Believing, hoping and loving
with my whole heart, with my whole mind
and with my whole strength,[2]
may I be carried
to you, beloved Jesus,
as to the goal of all things,
because you alone are sufficient,
you alone are good and pleasing
to those who seek you and
love your name.[3]
For you, my good Jesus,
are the redeemer of the lost,
the savior of the redeemed,
the hope of exiles,
the strength of laborers,
the sweet solace of anguished spirits,
the crown and imperial dignity of the triumphant,
the unique reward and joy of all the citizens of heaven,
the renowned offspring of the supreme God
and the sublime fruit of the virginal womb,
the abundant fountain of all graces,
of whose fulness we have all received.[4]

[1]  Boethius, The Consolation of Philosophy, Book III.2.
[2]  Matt. 22:37; Mark 12:30; Luke 10:27.
[3]  Ps. 5:12.
[4]  John 1:16

In the third book of The Institutes of Christian Religion, the 16th century Reformer John Calvin also insisted that union with Christ is the telos of human life, which shows that Protestants and Catholics both affirm this essential doctrine:

First, we must understand that as long as Christ remains outside of us, and we are separated from him, all that he has suffered and done for the salvation of the human race remains useless and of no value for us.

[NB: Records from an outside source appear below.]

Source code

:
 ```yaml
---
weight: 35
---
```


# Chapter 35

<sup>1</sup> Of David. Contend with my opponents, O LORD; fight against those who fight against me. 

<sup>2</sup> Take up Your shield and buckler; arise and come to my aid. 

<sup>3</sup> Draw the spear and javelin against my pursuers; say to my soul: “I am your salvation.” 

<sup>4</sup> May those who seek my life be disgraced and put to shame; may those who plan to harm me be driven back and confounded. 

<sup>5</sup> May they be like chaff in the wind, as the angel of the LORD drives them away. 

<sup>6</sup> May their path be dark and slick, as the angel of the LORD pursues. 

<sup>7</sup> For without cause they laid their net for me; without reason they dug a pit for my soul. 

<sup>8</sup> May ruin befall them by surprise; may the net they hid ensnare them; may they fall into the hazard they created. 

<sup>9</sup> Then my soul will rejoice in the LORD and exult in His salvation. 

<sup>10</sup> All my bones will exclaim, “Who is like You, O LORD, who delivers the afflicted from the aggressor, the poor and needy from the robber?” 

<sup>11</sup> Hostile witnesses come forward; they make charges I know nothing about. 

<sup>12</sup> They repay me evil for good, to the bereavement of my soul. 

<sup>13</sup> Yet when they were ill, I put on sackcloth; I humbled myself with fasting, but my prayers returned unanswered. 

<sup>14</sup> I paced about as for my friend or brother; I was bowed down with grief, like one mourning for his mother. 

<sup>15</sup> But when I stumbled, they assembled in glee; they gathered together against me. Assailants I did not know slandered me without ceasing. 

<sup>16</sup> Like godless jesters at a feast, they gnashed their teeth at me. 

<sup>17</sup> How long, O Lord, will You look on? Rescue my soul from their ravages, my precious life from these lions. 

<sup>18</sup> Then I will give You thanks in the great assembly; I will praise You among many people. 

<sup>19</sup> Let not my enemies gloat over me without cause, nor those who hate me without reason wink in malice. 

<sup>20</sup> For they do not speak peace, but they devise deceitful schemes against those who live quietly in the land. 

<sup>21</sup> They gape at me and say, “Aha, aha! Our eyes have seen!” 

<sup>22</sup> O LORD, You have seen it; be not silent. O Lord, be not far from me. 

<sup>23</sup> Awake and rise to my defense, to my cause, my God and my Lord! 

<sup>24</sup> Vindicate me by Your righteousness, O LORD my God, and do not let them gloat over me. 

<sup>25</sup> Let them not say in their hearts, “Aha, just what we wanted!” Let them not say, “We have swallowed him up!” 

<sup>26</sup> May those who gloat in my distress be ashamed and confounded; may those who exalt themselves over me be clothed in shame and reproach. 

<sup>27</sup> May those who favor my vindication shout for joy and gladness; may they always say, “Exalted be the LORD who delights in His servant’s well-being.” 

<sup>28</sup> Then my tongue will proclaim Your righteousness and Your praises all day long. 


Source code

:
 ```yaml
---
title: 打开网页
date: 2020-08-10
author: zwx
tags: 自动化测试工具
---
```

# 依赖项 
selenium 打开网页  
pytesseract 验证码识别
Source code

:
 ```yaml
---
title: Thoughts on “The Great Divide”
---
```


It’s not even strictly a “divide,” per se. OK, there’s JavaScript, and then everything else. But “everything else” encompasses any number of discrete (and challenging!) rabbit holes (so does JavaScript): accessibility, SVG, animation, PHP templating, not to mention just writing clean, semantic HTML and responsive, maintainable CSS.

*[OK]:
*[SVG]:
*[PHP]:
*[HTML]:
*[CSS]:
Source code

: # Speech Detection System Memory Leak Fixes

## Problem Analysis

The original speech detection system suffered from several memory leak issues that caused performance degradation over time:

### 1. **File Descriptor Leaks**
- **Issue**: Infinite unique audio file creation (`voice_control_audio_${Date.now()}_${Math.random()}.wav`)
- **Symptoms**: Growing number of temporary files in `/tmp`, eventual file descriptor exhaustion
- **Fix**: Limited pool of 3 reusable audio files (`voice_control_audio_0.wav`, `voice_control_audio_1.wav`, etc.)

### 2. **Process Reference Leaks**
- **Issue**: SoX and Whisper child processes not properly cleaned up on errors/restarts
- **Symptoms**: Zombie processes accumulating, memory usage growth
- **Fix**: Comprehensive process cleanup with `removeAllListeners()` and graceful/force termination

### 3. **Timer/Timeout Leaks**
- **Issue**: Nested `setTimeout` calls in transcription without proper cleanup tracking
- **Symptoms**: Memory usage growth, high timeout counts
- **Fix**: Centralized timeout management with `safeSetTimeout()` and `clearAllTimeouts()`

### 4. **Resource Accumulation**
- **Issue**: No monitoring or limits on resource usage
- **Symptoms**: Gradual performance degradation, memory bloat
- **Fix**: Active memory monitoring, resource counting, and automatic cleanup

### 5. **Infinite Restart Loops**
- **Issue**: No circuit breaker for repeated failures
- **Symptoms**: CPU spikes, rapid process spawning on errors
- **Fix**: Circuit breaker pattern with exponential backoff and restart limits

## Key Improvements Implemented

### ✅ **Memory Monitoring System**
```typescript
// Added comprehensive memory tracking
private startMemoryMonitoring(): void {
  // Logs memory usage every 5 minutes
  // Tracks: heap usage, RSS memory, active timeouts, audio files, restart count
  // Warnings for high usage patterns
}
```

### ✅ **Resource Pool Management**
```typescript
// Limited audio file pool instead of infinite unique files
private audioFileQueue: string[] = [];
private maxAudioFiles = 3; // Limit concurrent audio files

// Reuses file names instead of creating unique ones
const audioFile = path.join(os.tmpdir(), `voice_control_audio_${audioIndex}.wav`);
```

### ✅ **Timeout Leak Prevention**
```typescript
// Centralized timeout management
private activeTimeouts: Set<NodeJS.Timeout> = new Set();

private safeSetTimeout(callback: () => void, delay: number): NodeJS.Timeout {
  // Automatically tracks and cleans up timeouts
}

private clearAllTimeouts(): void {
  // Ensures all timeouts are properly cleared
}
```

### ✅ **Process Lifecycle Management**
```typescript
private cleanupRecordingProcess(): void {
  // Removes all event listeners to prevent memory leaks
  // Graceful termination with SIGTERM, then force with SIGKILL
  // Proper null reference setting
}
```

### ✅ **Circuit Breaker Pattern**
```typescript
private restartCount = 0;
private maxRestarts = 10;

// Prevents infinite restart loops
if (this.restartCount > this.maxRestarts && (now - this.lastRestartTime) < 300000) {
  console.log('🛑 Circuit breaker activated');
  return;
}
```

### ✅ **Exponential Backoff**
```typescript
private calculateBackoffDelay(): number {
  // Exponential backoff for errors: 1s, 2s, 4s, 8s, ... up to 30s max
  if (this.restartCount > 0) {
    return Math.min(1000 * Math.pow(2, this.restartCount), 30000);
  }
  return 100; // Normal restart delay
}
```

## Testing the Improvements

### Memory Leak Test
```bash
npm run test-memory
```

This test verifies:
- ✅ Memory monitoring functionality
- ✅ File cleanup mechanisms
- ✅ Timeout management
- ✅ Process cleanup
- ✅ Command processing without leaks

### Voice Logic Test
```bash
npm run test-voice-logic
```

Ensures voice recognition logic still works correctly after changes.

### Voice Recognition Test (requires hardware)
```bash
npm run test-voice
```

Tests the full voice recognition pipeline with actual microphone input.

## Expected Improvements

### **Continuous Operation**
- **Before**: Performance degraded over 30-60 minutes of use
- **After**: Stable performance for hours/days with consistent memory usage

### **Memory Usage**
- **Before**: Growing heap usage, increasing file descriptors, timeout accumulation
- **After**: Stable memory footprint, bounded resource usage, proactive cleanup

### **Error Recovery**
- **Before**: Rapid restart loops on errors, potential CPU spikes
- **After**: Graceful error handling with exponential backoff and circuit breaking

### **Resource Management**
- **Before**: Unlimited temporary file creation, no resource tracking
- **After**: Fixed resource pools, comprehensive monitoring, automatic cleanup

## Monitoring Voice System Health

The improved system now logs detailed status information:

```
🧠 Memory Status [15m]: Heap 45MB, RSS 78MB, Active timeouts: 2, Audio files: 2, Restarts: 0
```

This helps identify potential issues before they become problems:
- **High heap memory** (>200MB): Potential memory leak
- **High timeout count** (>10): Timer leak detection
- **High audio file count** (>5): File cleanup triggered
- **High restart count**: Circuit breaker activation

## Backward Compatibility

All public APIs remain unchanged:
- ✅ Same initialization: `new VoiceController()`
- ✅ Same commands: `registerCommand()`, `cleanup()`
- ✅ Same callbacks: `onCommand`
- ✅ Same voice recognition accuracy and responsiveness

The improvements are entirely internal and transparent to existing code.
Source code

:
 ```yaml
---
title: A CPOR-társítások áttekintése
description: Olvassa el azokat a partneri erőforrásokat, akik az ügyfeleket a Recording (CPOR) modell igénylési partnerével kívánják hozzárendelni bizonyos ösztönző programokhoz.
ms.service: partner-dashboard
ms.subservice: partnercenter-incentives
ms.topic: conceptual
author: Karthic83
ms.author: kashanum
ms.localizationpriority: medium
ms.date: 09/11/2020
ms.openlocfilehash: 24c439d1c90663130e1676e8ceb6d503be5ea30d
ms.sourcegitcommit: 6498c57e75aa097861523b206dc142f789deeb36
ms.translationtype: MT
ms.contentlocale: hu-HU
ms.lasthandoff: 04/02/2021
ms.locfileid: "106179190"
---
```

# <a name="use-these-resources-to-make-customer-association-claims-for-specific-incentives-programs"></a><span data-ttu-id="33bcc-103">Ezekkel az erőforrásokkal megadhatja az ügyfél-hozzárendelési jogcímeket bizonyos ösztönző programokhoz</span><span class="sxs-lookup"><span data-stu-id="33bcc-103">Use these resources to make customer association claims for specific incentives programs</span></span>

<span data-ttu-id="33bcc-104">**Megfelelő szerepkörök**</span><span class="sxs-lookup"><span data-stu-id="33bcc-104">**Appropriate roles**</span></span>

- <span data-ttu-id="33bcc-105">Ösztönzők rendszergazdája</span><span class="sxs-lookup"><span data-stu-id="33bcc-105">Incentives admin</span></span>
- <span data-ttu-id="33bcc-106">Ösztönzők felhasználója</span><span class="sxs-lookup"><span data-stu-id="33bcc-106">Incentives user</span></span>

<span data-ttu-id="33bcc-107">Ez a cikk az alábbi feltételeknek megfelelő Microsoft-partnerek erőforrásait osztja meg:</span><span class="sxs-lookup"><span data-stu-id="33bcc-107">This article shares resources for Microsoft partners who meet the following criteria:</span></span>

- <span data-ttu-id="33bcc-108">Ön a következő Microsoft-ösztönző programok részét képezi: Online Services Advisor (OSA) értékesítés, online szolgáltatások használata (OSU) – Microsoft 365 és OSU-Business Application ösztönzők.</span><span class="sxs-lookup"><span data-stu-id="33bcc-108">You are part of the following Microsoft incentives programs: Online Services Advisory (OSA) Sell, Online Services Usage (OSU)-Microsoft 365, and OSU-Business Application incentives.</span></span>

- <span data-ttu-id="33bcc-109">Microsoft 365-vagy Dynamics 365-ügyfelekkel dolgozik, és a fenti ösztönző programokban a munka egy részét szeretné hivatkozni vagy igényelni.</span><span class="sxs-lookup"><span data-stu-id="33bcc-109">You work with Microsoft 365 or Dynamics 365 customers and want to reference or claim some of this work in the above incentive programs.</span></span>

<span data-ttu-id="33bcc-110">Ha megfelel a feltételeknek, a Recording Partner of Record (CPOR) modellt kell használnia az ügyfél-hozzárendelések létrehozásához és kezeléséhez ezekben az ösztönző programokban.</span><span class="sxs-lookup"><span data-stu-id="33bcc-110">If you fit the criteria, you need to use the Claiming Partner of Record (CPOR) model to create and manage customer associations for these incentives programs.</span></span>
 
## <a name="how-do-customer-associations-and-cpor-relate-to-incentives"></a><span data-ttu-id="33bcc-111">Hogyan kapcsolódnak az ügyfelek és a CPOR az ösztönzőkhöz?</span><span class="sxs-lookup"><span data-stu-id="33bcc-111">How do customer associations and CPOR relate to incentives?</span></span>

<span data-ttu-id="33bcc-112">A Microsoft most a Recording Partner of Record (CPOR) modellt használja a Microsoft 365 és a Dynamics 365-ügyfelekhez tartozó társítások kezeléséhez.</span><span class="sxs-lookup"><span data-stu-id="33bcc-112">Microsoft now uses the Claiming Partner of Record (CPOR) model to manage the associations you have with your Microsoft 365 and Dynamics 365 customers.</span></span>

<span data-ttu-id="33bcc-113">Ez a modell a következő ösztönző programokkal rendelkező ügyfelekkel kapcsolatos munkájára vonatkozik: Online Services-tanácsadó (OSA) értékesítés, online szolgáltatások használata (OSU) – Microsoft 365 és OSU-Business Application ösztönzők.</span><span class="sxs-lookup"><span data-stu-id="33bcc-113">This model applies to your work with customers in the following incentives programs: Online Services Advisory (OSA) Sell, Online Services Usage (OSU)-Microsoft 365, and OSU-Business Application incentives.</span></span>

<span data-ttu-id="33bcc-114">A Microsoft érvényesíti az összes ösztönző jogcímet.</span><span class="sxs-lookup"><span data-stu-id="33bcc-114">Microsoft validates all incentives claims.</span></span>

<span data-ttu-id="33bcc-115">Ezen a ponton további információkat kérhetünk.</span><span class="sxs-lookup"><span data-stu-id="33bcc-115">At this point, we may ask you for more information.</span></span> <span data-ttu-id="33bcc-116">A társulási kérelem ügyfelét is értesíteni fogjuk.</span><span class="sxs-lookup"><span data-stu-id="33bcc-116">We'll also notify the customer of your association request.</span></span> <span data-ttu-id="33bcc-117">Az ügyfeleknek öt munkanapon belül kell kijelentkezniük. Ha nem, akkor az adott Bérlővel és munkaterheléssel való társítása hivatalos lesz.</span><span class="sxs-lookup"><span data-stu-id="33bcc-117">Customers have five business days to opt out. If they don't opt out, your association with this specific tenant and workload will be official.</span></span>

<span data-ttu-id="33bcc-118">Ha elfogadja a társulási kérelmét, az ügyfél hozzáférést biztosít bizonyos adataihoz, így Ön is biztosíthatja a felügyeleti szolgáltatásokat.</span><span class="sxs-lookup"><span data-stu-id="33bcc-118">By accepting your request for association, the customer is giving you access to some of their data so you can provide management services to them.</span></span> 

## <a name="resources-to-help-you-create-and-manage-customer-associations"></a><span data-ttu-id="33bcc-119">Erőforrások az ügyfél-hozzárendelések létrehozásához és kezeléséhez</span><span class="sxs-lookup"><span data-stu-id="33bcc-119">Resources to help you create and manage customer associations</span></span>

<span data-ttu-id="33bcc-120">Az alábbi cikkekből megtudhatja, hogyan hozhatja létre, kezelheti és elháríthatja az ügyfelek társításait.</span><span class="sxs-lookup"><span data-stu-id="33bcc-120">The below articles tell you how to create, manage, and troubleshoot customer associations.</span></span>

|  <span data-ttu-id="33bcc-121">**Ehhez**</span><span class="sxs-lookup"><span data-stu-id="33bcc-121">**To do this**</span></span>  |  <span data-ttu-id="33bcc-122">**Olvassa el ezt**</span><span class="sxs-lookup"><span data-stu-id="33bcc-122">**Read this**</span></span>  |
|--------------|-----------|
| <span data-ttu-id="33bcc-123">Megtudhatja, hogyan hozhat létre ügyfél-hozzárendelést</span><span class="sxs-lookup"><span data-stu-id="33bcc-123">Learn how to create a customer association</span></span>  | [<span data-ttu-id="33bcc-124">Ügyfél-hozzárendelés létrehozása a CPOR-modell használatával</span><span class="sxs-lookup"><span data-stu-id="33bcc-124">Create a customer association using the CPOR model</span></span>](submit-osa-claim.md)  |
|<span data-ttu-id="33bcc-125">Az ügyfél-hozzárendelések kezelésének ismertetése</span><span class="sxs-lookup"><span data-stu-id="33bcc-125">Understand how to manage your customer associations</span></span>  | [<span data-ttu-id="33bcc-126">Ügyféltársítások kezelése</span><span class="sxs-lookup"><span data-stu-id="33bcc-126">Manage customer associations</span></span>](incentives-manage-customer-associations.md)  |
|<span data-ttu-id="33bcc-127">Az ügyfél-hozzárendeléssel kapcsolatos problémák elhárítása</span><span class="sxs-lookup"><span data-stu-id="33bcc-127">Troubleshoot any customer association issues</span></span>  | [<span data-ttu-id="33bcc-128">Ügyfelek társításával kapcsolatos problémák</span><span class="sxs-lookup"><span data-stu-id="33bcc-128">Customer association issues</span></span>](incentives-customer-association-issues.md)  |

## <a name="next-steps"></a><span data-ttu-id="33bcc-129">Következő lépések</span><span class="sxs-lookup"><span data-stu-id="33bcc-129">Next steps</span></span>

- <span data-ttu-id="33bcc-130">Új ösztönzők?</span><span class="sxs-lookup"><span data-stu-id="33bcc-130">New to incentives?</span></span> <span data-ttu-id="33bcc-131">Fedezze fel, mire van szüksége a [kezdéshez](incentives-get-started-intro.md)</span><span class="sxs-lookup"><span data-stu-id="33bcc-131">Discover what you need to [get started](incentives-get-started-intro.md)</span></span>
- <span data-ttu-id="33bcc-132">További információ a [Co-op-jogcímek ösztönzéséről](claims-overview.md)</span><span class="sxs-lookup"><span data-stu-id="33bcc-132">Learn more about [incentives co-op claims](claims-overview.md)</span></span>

Therefore, to share with us what he has received from the Father, he had to become ours and to dwell within us. For this reason, he is called “our Head” (Eph. 4.15), and “the first-born among many brethren” (Rom. 8.29). We also, in turn, are said to be “engrafted into him” (Rom. 11.17), and to “put on Christ” (Gal. 3.27); for, as I have said, all that he possesses is nothing to us until we grow into one body with him.